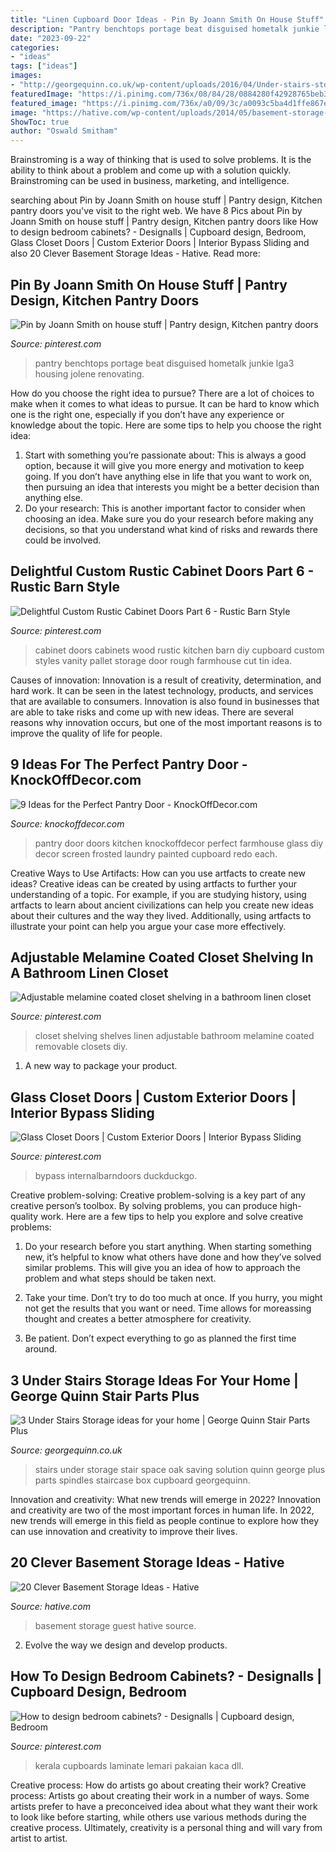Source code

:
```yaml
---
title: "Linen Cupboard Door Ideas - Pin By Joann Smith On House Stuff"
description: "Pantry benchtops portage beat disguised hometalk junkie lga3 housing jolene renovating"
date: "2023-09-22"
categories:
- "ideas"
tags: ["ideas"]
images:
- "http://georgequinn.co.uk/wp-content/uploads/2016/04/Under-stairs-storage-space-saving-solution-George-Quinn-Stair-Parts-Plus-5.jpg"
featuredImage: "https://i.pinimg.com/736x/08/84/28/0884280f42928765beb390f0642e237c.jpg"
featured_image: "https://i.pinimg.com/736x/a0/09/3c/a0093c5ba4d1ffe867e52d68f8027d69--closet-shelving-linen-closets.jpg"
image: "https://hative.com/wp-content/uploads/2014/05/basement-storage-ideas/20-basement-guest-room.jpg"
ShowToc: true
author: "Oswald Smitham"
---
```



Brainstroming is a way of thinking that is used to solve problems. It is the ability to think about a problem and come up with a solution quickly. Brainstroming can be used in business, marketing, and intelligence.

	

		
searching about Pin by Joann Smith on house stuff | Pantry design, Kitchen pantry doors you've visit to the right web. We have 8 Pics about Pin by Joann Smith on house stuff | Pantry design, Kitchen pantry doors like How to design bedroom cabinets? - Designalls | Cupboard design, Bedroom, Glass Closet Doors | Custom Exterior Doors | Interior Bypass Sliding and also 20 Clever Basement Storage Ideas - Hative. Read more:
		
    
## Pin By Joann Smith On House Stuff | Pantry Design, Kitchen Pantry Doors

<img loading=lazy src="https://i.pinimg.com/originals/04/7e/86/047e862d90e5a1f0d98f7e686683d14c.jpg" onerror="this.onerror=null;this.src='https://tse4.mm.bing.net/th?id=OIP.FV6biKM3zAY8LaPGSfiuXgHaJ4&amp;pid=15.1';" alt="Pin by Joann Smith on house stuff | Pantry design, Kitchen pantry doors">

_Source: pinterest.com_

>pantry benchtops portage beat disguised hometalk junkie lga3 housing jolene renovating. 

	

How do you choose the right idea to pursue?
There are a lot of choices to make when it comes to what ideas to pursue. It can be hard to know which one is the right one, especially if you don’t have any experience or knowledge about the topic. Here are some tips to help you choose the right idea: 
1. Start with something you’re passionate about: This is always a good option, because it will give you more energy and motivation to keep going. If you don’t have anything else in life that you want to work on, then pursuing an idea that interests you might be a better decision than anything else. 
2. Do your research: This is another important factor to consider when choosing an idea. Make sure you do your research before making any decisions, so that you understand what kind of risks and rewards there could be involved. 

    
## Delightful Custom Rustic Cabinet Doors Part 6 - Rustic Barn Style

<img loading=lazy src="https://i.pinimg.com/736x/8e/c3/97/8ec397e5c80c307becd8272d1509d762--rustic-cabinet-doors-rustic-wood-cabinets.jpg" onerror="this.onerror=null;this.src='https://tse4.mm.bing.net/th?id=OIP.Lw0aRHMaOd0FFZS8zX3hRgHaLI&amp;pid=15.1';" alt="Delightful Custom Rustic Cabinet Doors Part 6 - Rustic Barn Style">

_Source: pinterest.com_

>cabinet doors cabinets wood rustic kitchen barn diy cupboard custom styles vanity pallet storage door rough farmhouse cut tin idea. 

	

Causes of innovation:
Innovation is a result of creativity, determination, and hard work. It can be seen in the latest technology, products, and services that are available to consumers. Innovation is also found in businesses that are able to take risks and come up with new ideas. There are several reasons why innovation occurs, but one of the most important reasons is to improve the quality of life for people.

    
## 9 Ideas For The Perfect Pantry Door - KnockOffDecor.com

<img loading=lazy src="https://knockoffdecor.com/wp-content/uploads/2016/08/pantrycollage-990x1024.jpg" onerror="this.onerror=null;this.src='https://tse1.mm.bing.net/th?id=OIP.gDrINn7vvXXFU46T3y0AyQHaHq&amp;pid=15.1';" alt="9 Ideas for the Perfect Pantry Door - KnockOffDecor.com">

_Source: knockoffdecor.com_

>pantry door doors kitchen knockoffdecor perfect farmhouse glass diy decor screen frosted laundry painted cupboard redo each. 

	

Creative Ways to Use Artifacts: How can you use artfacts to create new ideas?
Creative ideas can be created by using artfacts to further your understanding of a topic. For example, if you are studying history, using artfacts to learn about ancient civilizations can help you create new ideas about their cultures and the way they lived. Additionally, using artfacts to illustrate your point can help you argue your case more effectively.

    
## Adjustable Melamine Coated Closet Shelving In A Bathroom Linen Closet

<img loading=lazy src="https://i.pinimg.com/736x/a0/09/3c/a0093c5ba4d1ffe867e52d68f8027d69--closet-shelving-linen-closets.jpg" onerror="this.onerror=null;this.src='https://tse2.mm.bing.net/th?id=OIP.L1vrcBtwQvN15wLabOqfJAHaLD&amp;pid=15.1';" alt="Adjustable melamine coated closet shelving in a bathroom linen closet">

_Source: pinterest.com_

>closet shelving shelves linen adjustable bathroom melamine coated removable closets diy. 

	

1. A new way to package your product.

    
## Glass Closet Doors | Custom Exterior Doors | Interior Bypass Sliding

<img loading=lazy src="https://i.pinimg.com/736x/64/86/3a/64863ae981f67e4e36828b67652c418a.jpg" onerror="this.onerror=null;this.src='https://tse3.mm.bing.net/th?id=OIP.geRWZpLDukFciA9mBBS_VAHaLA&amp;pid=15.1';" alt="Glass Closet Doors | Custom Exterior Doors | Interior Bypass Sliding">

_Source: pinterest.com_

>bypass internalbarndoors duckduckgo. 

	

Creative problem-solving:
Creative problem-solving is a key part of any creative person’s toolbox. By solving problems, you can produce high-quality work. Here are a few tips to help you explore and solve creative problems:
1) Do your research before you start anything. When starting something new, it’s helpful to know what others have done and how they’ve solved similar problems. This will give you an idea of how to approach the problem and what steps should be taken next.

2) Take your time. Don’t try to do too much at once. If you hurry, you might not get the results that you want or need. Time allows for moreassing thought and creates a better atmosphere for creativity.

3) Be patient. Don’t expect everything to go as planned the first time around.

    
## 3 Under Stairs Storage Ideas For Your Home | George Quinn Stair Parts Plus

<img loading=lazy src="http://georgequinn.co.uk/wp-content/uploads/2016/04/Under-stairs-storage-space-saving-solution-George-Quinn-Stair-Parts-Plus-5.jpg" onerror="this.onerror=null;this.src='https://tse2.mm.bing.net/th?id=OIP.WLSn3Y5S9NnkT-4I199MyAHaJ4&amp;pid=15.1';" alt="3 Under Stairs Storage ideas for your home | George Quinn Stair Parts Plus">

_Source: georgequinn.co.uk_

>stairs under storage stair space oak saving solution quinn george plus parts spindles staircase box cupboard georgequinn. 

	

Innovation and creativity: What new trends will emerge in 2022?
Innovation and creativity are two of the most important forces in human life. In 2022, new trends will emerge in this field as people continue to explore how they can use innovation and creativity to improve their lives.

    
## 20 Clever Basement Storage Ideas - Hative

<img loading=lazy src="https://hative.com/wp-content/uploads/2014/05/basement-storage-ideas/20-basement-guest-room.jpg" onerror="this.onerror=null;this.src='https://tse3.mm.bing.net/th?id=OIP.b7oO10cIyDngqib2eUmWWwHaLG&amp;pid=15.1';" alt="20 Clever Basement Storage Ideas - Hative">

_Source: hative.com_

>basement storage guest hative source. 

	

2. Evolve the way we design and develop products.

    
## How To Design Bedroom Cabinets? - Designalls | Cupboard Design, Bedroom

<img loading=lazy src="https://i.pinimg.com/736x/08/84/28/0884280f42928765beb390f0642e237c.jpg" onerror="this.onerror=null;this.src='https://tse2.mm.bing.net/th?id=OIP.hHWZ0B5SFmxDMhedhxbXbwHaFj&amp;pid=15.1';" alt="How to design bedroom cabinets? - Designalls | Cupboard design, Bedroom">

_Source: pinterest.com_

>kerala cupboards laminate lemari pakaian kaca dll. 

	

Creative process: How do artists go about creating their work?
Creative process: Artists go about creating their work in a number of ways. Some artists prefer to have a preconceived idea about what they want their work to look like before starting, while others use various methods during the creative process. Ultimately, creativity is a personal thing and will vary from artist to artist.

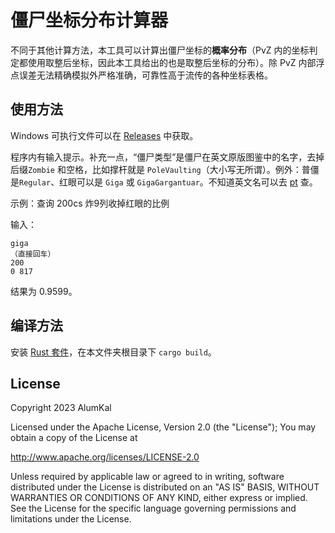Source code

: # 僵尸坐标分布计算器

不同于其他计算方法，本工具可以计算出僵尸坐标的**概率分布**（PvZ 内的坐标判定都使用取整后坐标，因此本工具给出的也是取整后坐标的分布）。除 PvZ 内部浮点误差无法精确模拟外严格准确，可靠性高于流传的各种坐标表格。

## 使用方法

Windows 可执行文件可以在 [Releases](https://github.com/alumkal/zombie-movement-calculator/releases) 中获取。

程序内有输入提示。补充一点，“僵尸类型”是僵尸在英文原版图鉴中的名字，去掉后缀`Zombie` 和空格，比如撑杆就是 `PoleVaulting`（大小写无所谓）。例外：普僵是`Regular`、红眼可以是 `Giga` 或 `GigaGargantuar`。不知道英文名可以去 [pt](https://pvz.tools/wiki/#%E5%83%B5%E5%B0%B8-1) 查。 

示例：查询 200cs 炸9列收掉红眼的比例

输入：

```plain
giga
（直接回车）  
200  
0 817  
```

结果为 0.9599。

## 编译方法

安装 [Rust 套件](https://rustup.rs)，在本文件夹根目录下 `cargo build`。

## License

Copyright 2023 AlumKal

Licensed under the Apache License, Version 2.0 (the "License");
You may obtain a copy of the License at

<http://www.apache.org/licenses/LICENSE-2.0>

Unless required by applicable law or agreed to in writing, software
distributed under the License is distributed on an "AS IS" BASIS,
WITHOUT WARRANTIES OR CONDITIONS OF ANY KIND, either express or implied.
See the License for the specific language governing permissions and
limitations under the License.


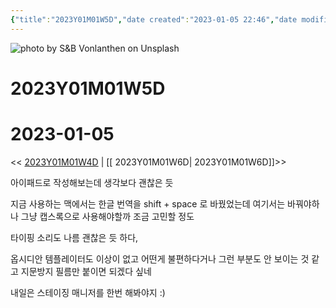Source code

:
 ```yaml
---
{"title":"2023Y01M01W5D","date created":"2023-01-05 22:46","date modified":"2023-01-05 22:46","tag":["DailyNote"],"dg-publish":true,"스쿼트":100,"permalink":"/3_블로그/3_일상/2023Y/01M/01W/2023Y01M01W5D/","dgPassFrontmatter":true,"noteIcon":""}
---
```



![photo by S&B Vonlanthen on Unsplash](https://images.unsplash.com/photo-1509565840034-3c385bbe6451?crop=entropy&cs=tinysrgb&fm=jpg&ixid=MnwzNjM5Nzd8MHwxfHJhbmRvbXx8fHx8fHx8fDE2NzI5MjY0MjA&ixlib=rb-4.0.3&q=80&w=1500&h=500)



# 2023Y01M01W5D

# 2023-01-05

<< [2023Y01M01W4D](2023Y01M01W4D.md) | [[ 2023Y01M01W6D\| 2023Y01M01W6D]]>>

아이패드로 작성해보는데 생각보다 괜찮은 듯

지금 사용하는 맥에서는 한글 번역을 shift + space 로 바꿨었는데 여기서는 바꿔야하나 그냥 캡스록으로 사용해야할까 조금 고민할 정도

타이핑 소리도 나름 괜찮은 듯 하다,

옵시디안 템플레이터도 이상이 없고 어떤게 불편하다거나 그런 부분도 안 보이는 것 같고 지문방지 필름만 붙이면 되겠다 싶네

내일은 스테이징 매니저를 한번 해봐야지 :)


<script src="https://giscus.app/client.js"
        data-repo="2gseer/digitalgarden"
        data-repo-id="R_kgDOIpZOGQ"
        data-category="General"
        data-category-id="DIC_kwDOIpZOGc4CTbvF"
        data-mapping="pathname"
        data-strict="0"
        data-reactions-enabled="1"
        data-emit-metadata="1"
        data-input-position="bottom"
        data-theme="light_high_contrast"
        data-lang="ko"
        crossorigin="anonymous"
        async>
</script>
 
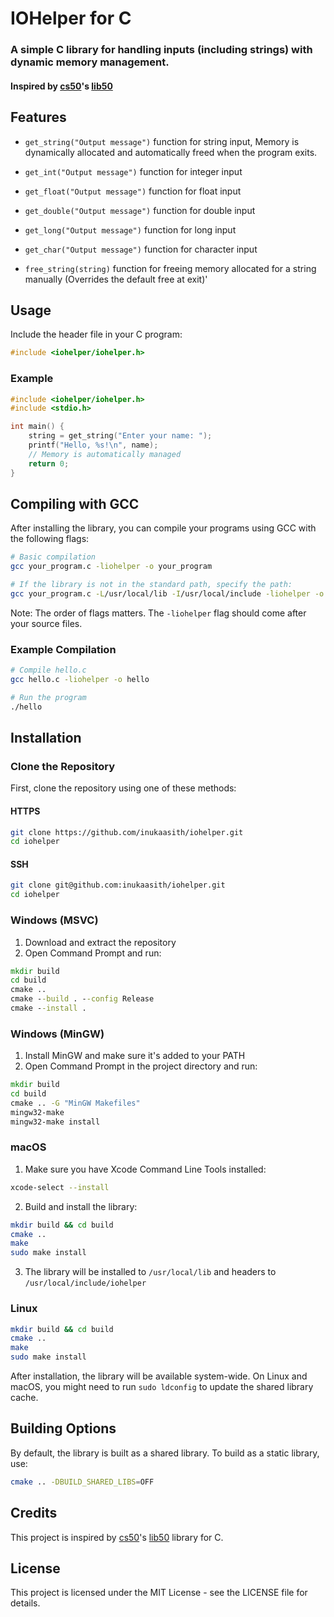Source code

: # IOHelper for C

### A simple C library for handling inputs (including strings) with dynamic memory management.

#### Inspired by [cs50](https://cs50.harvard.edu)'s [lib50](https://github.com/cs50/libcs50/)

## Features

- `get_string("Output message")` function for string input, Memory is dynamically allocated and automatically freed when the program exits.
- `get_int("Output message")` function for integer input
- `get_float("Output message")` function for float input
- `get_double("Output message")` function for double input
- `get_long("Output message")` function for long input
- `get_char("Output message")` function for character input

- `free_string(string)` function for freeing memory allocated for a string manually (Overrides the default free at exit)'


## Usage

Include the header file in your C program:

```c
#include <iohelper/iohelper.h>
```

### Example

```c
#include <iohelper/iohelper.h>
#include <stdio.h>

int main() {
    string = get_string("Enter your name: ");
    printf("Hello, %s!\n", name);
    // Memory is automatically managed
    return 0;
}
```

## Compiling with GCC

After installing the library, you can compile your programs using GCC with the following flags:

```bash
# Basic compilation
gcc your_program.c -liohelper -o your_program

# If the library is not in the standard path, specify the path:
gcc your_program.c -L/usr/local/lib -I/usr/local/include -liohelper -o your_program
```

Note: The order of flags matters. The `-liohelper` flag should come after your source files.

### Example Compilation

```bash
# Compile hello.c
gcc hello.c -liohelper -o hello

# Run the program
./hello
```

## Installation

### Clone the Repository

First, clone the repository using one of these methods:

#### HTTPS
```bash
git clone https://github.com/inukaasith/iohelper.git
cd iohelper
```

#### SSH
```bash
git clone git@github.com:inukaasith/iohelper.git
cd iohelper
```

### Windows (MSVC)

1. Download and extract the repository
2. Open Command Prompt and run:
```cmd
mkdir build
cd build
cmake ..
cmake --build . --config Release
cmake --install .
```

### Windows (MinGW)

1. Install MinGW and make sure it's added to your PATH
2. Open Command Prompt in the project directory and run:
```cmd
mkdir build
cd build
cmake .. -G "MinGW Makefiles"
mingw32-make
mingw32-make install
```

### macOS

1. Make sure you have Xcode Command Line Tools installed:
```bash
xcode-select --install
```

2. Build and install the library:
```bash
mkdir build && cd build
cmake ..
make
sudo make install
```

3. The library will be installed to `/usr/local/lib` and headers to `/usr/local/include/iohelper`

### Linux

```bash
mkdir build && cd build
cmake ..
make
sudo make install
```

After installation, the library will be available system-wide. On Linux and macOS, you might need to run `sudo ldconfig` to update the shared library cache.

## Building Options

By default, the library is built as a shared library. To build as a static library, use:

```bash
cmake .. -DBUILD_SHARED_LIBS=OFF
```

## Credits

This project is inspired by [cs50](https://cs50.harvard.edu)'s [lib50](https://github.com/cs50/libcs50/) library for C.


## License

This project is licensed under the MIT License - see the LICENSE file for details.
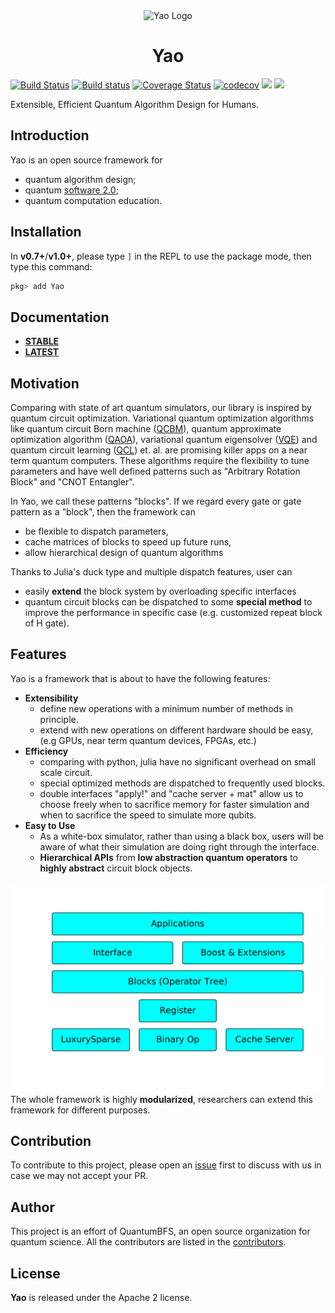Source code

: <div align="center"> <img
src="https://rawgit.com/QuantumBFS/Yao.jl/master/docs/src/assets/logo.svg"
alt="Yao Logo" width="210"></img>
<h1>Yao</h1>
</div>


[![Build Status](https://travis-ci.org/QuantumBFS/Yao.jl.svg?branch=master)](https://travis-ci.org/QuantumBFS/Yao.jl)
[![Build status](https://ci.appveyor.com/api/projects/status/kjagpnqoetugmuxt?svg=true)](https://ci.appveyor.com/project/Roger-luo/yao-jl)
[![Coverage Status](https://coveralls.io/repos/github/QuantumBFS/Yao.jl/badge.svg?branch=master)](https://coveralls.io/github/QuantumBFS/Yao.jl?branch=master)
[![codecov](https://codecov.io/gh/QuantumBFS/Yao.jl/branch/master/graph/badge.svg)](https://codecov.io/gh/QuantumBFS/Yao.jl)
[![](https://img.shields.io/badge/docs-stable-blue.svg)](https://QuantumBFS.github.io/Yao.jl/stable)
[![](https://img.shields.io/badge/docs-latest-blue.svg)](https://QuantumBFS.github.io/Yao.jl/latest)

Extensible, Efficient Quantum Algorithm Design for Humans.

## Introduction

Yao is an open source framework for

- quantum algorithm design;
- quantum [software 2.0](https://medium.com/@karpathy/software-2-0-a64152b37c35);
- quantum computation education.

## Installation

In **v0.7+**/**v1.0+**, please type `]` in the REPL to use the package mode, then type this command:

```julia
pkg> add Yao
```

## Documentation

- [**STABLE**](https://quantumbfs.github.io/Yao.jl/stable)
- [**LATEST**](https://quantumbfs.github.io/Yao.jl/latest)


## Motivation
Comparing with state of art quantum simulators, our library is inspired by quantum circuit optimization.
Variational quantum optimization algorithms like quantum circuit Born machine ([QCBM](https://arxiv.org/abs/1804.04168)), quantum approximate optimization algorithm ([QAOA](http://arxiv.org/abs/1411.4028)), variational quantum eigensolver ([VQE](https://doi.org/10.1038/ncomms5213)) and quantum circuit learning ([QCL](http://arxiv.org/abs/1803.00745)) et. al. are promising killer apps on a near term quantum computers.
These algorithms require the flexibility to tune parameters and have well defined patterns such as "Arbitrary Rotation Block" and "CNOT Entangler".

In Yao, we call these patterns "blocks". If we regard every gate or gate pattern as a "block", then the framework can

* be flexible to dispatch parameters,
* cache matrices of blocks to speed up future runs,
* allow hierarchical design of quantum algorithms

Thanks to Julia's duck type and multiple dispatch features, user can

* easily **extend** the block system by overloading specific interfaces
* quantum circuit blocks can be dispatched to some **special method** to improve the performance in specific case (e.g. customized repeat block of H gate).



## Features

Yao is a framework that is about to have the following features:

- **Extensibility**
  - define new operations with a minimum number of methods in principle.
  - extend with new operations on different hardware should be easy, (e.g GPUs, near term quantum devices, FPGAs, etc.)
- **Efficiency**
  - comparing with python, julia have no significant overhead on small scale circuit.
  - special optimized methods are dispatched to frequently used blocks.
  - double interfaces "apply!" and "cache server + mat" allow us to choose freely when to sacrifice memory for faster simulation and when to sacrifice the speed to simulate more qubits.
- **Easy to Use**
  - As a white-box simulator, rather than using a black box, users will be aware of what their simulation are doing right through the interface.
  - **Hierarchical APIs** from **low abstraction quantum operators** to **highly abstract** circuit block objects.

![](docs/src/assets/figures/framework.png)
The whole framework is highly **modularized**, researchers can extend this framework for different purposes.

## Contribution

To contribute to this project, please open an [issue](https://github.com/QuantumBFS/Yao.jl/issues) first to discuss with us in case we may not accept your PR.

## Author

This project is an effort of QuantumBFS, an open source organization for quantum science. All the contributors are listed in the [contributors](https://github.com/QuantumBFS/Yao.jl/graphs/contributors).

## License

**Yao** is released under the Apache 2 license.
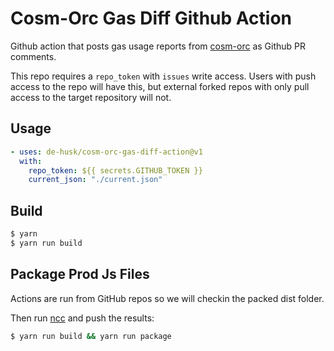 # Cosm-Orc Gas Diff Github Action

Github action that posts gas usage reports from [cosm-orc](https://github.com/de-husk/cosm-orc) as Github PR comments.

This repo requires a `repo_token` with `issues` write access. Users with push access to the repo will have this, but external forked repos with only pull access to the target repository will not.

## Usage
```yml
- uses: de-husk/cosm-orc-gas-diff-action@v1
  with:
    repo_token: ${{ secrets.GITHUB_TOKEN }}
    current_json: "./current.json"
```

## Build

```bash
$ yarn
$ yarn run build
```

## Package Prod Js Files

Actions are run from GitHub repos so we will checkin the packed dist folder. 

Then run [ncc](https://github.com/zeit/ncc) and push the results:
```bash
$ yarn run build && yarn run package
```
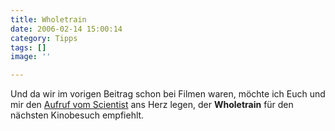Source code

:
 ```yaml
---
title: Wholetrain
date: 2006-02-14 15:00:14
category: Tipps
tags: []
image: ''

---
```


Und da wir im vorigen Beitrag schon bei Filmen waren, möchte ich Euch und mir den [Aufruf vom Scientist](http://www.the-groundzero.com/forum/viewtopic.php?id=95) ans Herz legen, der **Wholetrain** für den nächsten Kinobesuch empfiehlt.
##############################
Assignment >>
The lines wanted run from the first one in the material above through the line containing "How do you choose the right idea to pursue?"; give them again exactly, leaving out the pictures.

Written response >>
Source code

:
```yaml
---
title: "Linen Cupboard Door Ideas - Pin By Joann Smith On House Stuff"
description: "Pantry benchtops portage beat disguised hometalk junkie lga3 housing jolene renovating"
date: "2023-09-22"
categories:
- "ideas"
tags: ["ideas"]
images:
- "http://georgequinn.co.uk/wp-content/uploads/2016/04/Under-stairs-storage-space-saving-solution-George-Quinn-Stair-Parts-Plus-5.jpg"
featuredImage: "https://i.pinimg.com/736x/08/84/28/0884280f42928765beb390f0642e237c.jpg"
featured_image: "https://i.pinimg.com/736x/a0/09/3c/a0093c5ba4d1ffe867e52d68f8027d69--closet-shelving-linen-closets.jpg"
image: "https://hative.com/wp-content/uploads/2014/05/basement-storage-ideas/20-basement-guest-room.jpg"
ShowToc: true
author: "Oswald Smitham"
---
```



Brainstroming is a way of thinking that is used to solve problems. It is the ability to think about a problem and come up with a solution quickly. Brainstroming can be used in business, marketing, and intelligence.

	

		
searching about Pin by Joann Smith on house stuff | Pantry design, Kitchen pantry doors you've visit to the right web. We have 8 Pics about Pin by Joann Smith on house stuff | Pantry design, Kitchen pantry doors like How to design bedroom cabinets? - Designalls | Cupboard design, Bedroom, Glass Closet Doors | Custom Exterior Doors | Interior Bypass Sliding and also 20 Clever Basement Storage Ideas - Hative. Read more:
		
    
## Pin By Joann Smith On House Stuff | Pantry Design, Kitchen Pantry Doors

<img loading=lazy src="https://i.pinimg.com/originals/04/7e/86/047e862d90e5a1f0d98f7e686683d14c.jpg" onerror="this.onerror=null;this.src='https://tse4.mm.bing.net/th?id=OIP.FV6biKM3zAY8LaPGSfiuXgHaJ4&amp;pid=15.1';" alt="Pin by Joann Smith on house stuff | Pantry design, Kitchen pantry doors">

_Source: pinterest.com_

>pantry benchtops portage beat disguised hometalk junkie lga3 housing jolene renovating. 

	

How do you choose the right idea to pursue?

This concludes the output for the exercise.